E ha ragione Beatrice Draghetti quando afferma che gli organi di una istituzione così autorevole non possono che essere scelti direttamente dai cittadini, sulla base di un mandato ad operare in una ottica metropolitana. Sarebbe ben strano che il suo vertice fosse eletto dai soli residenti nel comune capoluogo. Difficile peraltro immaginare, se sono quelle le competenze, un “doppio lavoro” di Sindaco e Presidente o Assessore della CM. Lo ha onestamente riconosciuto anche Walter Vitali che ha tuttavia segnalato un altro problema. Per dare coerenza a tale modello, bisognerebbe smontare l’attuale comune di Bologna, abolire i quartieri e sostituire entrambi con quattro o cinque Municipi. Una operazione per la quale non avremmo abbastanza tempo. O, meglio, che è difficile sincronizzare con la scadenza del 2014. E qui sta, a mio avviso, il vero nodo.
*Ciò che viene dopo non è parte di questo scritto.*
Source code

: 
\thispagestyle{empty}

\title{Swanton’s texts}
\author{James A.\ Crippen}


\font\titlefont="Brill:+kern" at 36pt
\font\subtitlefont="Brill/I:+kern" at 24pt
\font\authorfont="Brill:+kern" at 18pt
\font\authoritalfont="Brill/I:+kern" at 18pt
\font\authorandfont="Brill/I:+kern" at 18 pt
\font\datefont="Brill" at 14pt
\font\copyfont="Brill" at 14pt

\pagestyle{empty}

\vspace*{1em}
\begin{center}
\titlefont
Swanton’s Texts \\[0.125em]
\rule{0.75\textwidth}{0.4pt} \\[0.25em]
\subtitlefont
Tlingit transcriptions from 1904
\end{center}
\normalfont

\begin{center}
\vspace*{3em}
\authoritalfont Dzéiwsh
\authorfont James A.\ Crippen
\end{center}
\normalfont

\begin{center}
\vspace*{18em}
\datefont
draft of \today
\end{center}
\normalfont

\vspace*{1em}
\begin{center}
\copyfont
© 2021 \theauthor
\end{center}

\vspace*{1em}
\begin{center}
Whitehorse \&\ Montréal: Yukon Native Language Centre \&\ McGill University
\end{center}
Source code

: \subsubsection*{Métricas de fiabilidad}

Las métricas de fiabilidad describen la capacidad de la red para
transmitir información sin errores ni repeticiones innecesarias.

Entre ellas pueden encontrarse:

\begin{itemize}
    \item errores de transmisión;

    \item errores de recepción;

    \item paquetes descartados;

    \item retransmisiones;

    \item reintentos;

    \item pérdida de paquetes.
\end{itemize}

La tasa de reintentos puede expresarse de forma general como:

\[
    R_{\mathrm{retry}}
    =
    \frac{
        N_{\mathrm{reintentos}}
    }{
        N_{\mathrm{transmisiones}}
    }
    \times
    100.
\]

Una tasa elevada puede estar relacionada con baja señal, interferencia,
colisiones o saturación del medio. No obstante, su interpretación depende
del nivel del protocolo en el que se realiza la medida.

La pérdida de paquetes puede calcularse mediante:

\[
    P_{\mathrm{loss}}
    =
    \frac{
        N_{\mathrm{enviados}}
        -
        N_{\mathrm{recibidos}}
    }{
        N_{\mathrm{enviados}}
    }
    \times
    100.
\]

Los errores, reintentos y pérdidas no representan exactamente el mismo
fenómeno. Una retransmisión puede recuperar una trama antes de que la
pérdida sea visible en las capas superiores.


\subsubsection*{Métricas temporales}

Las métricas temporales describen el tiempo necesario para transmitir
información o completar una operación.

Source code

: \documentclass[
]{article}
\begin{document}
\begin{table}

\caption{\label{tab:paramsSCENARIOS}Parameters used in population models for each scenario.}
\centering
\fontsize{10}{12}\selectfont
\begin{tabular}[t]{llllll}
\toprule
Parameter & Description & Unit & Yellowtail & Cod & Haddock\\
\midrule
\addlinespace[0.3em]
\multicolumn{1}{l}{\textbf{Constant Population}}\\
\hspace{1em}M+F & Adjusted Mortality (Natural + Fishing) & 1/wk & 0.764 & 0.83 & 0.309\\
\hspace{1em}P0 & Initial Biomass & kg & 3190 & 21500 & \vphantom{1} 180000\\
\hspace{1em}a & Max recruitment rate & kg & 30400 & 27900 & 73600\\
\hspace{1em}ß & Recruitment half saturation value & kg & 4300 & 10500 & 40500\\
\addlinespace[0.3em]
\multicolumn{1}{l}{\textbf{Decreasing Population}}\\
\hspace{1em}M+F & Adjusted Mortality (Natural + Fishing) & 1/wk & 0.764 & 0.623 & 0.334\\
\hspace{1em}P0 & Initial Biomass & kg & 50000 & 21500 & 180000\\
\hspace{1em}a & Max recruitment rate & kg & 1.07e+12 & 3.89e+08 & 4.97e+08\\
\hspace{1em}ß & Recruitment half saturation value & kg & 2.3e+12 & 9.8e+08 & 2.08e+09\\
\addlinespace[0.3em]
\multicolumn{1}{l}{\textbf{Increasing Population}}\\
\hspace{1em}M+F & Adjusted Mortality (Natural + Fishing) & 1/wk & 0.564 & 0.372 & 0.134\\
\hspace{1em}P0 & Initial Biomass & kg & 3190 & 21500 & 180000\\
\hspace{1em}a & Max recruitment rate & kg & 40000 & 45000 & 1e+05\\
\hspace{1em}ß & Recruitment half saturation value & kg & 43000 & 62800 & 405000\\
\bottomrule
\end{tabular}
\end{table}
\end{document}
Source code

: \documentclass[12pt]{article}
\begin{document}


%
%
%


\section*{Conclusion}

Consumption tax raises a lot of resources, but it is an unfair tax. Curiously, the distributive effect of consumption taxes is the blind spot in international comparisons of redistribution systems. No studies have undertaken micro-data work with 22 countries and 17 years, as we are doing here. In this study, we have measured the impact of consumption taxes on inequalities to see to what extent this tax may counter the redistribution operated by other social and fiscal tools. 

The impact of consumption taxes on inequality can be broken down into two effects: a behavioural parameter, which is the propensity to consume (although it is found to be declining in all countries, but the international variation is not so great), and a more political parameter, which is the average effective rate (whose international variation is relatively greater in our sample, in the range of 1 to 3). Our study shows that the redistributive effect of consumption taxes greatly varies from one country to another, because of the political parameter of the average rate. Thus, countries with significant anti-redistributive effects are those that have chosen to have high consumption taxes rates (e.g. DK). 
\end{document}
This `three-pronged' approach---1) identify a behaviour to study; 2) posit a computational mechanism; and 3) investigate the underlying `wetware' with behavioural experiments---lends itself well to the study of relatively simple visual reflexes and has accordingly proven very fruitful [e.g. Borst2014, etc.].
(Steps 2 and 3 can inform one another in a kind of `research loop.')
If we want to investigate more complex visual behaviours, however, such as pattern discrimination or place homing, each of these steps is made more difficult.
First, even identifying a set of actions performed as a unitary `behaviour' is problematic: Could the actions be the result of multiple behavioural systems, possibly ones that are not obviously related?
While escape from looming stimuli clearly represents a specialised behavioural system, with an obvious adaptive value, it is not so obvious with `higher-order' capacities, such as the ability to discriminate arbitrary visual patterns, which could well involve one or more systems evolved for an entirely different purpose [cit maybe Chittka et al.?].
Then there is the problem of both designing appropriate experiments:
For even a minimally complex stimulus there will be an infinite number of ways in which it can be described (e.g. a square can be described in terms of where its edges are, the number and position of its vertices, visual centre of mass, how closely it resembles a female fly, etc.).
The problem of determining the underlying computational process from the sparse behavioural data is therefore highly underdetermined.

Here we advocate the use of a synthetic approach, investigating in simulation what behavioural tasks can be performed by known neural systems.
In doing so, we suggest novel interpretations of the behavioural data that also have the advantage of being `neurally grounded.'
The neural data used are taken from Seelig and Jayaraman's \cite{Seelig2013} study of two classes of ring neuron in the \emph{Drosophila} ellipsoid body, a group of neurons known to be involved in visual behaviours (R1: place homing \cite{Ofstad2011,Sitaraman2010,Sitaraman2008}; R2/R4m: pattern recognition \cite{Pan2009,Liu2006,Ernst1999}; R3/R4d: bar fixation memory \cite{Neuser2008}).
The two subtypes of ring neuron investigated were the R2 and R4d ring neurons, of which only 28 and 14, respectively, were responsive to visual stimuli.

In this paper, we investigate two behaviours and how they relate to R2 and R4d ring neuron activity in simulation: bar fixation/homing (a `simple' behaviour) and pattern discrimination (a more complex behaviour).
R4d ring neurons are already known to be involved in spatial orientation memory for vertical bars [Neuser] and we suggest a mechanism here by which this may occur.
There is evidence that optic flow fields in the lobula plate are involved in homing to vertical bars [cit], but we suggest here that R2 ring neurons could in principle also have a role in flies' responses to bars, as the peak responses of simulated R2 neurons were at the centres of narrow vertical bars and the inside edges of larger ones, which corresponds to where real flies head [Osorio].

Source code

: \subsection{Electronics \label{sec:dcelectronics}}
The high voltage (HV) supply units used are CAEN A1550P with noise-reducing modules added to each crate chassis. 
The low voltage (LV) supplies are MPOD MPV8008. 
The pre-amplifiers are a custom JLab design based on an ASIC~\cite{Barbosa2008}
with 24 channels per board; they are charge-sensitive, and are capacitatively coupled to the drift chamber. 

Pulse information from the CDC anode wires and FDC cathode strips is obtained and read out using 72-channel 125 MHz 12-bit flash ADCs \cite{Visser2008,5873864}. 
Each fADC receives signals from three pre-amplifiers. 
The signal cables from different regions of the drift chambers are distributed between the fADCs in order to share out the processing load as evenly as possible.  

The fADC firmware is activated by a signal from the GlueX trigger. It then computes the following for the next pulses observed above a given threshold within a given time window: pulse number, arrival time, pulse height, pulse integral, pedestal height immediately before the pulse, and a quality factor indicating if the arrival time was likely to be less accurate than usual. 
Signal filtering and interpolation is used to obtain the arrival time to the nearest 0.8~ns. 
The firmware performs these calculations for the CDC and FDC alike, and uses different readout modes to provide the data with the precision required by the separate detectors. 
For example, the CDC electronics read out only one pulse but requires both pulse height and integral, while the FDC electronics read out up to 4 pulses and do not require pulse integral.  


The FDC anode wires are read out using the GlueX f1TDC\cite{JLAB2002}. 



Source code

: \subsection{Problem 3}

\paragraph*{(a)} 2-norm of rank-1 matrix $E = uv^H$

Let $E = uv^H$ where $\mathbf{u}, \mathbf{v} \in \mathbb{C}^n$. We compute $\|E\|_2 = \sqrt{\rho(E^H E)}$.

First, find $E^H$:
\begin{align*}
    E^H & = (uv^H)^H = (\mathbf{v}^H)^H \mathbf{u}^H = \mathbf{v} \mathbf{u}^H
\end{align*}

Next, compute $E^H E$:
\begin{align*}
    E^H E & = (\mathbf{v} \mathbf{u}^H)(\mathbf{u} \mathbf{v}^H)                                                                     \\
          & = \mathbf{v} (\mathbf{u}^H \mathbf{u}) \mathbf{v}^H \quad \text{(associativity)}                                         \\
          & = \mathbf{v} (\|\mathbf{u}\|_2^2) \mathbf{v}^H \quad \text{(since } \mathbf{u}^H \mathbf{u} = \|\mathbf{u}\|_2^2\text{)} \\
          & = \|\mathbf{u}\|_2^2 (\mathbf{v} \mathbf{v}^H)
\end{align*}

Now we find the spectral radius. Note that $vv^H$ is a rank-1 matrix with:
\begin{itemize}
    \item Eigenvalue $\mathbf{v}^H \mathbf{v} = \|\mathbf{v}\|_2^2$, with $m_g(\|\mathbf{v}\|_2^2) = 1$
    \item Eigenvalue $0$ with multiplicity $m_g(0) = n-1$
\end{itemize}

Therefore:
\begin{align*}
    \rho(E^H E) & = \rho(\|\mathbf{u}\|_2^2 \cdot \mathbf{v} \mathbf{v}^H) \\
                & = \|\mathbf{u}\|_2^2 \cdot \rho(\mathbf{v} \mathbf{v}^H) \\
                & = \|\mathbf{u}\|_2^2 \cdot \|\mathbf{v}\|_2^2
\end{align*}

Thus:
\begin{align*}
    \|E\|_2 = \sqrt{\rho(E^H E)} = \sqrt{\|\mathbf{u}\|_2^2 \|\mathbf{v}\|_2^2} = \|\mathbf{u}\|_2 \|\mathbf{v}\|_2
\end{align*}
Il modello dell’ente di primo grado è più coerente con le premesse e gli obiettivi dichiarati. Tuttavia, sempre ammesso che la Regione e gli altri sindaci siano davvero disposti a spogliarsi di loro importanti prerogative, si scontra con un vincolo non banale: presuppone che la Giunta di Bologna, appena eletta e meritoriamente operosa, si metta a “smontare” il Comune capoluogo per trasferire a un nuovo soggetto istituzionale (anche se non necessariamente ad altre persone) la guida dell’Area metropolitana. Oppure che per qualche tempo coesistano “sindaco cittadino” e “sindaco metropolitano”, necessariamente interpretati da persone diverse. Da questo punto di vista, la proposta dell’ente di secondo grado avanzata da Virginio Merola può essere una soluzione transitoria ragionevole, anche utile in sé stessa, se però concepita e codificata in quanto tale, in vista di una prossima tornata elettorale, nel 2016, in cui si voti per l’autorità metropolitana e per quattro o cinque municipi, invece che per provincia, comune e nove quartieri. Così la fatica avrebbe un senso, il nuovo ente godrebbe di una legittimazione adeguata alla sua missione, e la semplificazione sarebbe effettiva.